God, Stiles was going to die. Scott better be alive to mourn his sacrifice.

There was a crash as Derek jumped the steps onto his porch and then loud baying from inside the cabin. Stiles froze, one foot still in the air, as Derek opened the door and it erupted fur and barking and scrambling dogs. They wriggled around Derek for a moment. Then one of them caught Stiles’ scent and launched off the cabin porch towards him. Another followed a moment later, circling him warily.

“Be nice,” Derek said.

“What?” Stiles asked, throwing his hands up out of the reach of their teeth.

“Not you,” Derek threw over his shoulder with a toothy grin as he disappeared inside. He left Stiles alone with them.

“Wait,” Stiles hissed at him, trying not to move as they sniffed at him. They wouldn’t see him if he didn’t move, or they could smell fear, or one of those was for dinosaurs, wasn’t it,? Shit. One of the dogs was smaller, blonde fur light enough to belong to a retriever or lab, but with narrow features and pointed ears. The other was what Stiles assumed to be a mixture of Rottweiler, shepherd and _bear_. He sniffed at Stiles only once before wandering back up the porch steps and disappearing inside. The blonde followed him part-way, and then turned and rushed Stiles. She leapt to the side at the last second and leaving him flailing and gasping for air.

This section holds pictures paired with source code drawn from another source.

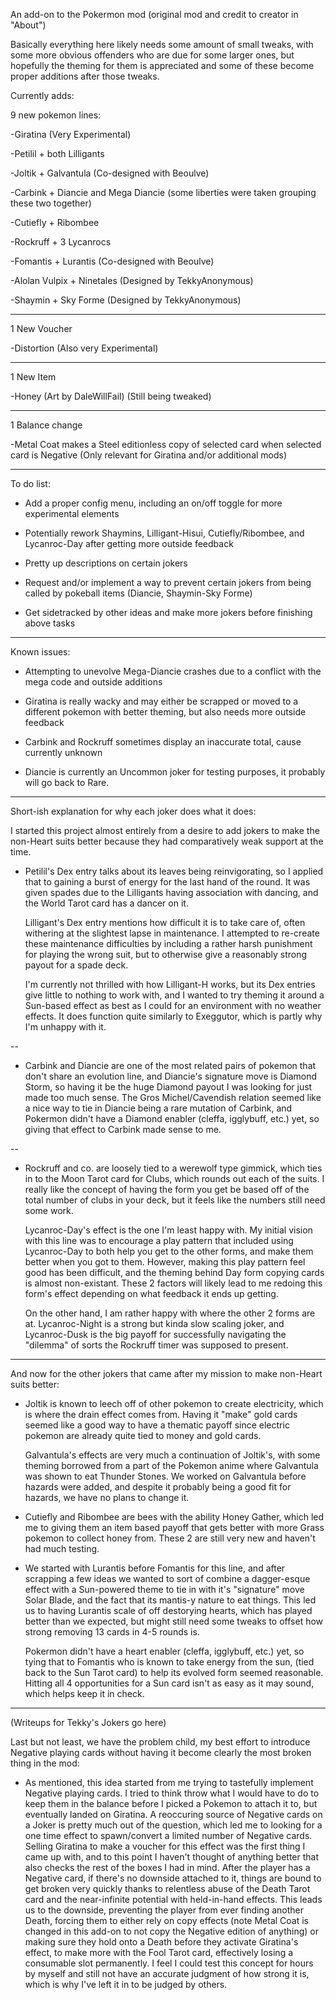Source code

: An add-on to the Pokermon mod (original mod and credit to creator in "About")

Basically everything here likely needs some amount of small tweaks, with some more obvious offenders who are due for some larger ones, but hopefully
the theming for them is appreciated and some of these become proper additions after those tweaks.

Currently adds:

  9 new pokemon lines:

  -Giratina (Very Experimental)

  -Petilil + both Lilligants

  -Joltik + Galvantula (Co-designed with Beoulve)

  -Carbink + Diancie and Mega Diancie (some liberties were taken grouping these two together)

  -Cutiefly + Ribombee

  -Rockruff + 3 Lycanrocs

  -Fomantis + Lurantis (Co-designed with Beoulve)

  -Alolan Vulpix + Ninetales (Designed by TekkyAnonymous)

  -Shaymin + Sky Forme (Designed by TekkyAnonymous)

---
  
  1 New Voucher
  
  -Distortion (Also very Experimental)

---
  
  1 New Item

  -Honey (Art by DaleWillFail) (Still being tweaked)

---
  
  1 Balance change

  -Metal Coat makes a Steel editionless copy of selected card when selected card is Negative (Only relevant for Giratina and/or additional mods)

---

To do list:

  - Add a proper config menu, including an on/off toggle for more experimental elements

  - Potentially rework Shaymins, Lilligant-Hisui, Cutiefly/Ribombee, and Lycanroc-Day after getting more outside feedback

  - Pretty up descriptions on certain jokers

  - Request and/or implement a way to prevent certain jokers from being called by pokeball items (Diancie, Shaymin-Sky Forme)

  - Get sidetracked by other ideas and make more jokers before finishing above tasks

---

Known issues:

  - Attempting to unevolve Mega-Diancie crashes due to a conflict with the mega code and outside additions

  - Giratina is really wacky and may either be scrapped or moved to a different pokemon with better theming, but also needs more outside feedback

  - Carbink and Rockruff sometimes display an inaccurate total, cause currently unknown

  - Diancie is currently an Uncommon joker for testing purposes, it probably will go back to Rare.

---

Short-ish explanation for why each joker does what it does:

  I started this project almost entirely from a desire to add jokers to make the non-Heart suits better because they had comparatively weak support at the time.

  - Petilil's Dex entry talks about its leaves being reinvigorating, so I applied that to gaining a burst of energy for the last hand of the round. It was given spades
    due to the Lilligants having association with dancing, and the World Tarot card has a dancer on it.

    Lilligant's Dex entry mentions how difficult it is to take care of, often withering at the slightest lapse in maintenance. I attempted to re-create these maintenance
    difficulties by including a rather harsh punishment for playing the wrong suit, but to otherwise give a reasonably strong payout for a spade deck.

    I'm currently not thrilled with how Lilligant-H works, but its Dex entries give little to nothing to work with, and I wanted to try theming it around a Sun-based effect
    as best as I could for an environment with no weather effects. It does function quite similarly to Exeggutor, which is partly why I'm unhappy with it.

--

  - Carbink and Diancie are one of the most related pairs of pokemon that don't share an evolution line, and Diancie's signature move is Diamond Storm, so having it be
    the huge Diamond payout I was looking for just made too much sense. The Gros Michel/Cavendish relation seemed like a nice way to tie in Diancie being a rare
    mutation of Carbink, and Pokermon didn't have a Diamond enabler (cleffa, igglybuff, etc.) yet, so giving that effect to Carbink made sense to me.

--

  - Rockruff and co. are loosely tied to a werewolf type gimmick, which ties in to the Moon Tarot card for Clubs, which rounds out each of the suits. I really like the 
    concept of having the form you get be based off of the total number of clubs in your deck, but it feels like the numbers still need some work.

    Lycanroc-Day's effect is the one I'm least happy with. My initial vision with this line was to encourage a play pattern that included using Lycanroc-Day
    to both help you get to the other forms, and make them better when you got to them. However, making this play pattern feel good has been difficult, and the theming
    behind Day form copying cards is almost non-existant. These 2 factors will likely lead to me redoing this form's effect depending on what feedback it ends up getting.

    On the other hand, I am rather happy with where the other 2 forms are at. Lycanroc-Night is a strong but kinda slow scaling joker, and Lycanroc-Dusk is the
    big payoff for successfully navigating the "dilemma" of sorts the Rockruff timer was supposed to present.

---

And now for the other jokers that came after my mission to make non-Heart suits better:

  - Joltik is known to leech off of other pokemon to create electricity, which is where the drain effect comes from. Having it "make" gold cards seemed like a good way
    to have a thematic payoff since electric pokemon are already quite tied to money and gold cards.

    Galvantula's effects are very much a continuation of Joltik's, with some theming borrowed from a part of the Pokemon anime where Galvantula was shown to eat
    Thunder Stones. We worked on Galvantula before hazards were added, and despite it probably being a good fit for hazards, we have no plans to change it.

  - Cutiefly and Ribombee are bees with the ability Honey Gather, which led me to giving them an item based payoff that gets better with more Grass pokemon to collect
    honey from. These 2 are still very new and haven't had much testing.

  - We started with Lurantis before Fomantis for this line, and after scrapping a few ideas we wanted to sort of combine a dagger-esque effect with a Sun-powered theme 
    to tie in with it's "signature" move Solar Blade, and the fact that its mantis-y nature to eat things. This led us to having Lurantis scale of off destorying hearts,
    which has played better than we expected, but might still need some tweaks to offset how strong removing 13 cards in 4-5 rounds is.

    Pokermon didn't have a heart enabler (cleffa, igglybuff, etc.) yet, so tying that to Fomantis who is known to take energy from the sun, (tied back to the Sun Tarot card)
    to help its evolved form seemed reasonable. Hitting all 4 opportunities for a Sun card isn't as easy as it may sound, which helps keep it in check.

---

  (Writeups for Tekky's Jokers go here)

Last but not least, we have the problem child, my best effort to introduce Negative playing cards without having it become clearly the most broken thing in the mod:

  - As mentioned, this idea started from me trying to tastefully implement Negative playing cards. I tried to think throw what I would have to do to keep them in the
    balance before I picked a Pokemon to attach it to, but eventually landed on Giratina. A reoccuring source of Negative cards on a Joker is pretty much out of the question, 
    which led me to looking for a one time effect to spawn/convert a limited number of Negative cards. Selling Giratina to make a voucher for this effect was the first thing 
    I came up with, and to this point I haven't thought of anything better that also checks the rest of the boxes I had in mind. After the player has a Negative card, if there's 
    no downside attached to it, things are bound to get broken very quickly thanks to relentless abuse of the Death Tarot card and the near-infinite potential with held-in-hand 
    effects. This leads us to the downside, preventing the player from ever finding another Death, forcing them to either rely on copy effects (note Metal Coat is changed in this 
    add-on to not copy the Negative edition of anything) or making sure they hold onto a Death before they activate Giratina's effect, to make more with the Fool Tarot card, 
    effectively losing a consumable slot permanently. I feel I could test this concept for hours by myself and still not have an accurate judgment of how strong it is, which 
    is why I've left it in to be judged by others.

“Gah,” he yelled after her.

Derek emerged from the cabin with his third dog in tow. This one followed close to his heels, eyeing Stiles skittishly. His tightly curled fur was light brown, and his size was made up by lanky legs that seemed too long for his torso.

“Are you coming.” His tone was flat. He didn’t wait before he turned and went back into the darkness of the doorway.

“Your dog tried to eat me,” Stiles announced, following him inside. He blinked in the doorway, adjusting to the lower light before he examined his surroundings. It was… rustic? Is that the nice way to describe a two-room cabin? The logs of the walls and the wooden beams of the ceiling were still visible. There was a camp kitchen in one corner: gas stove and fireplace, fridge and a wheelable counter island. There was a rough carved table that Derek had spread survival gear over, and a single aluminum folding chair. Stiles assumed the one door led to a bathroom, since he could see a single bed behind a curtain hanging from a wire rail. The curtain – no, it was a bedsheet. It had wolves on it. Classy. But, hey… indoor plumbing was an unexpected surprise. 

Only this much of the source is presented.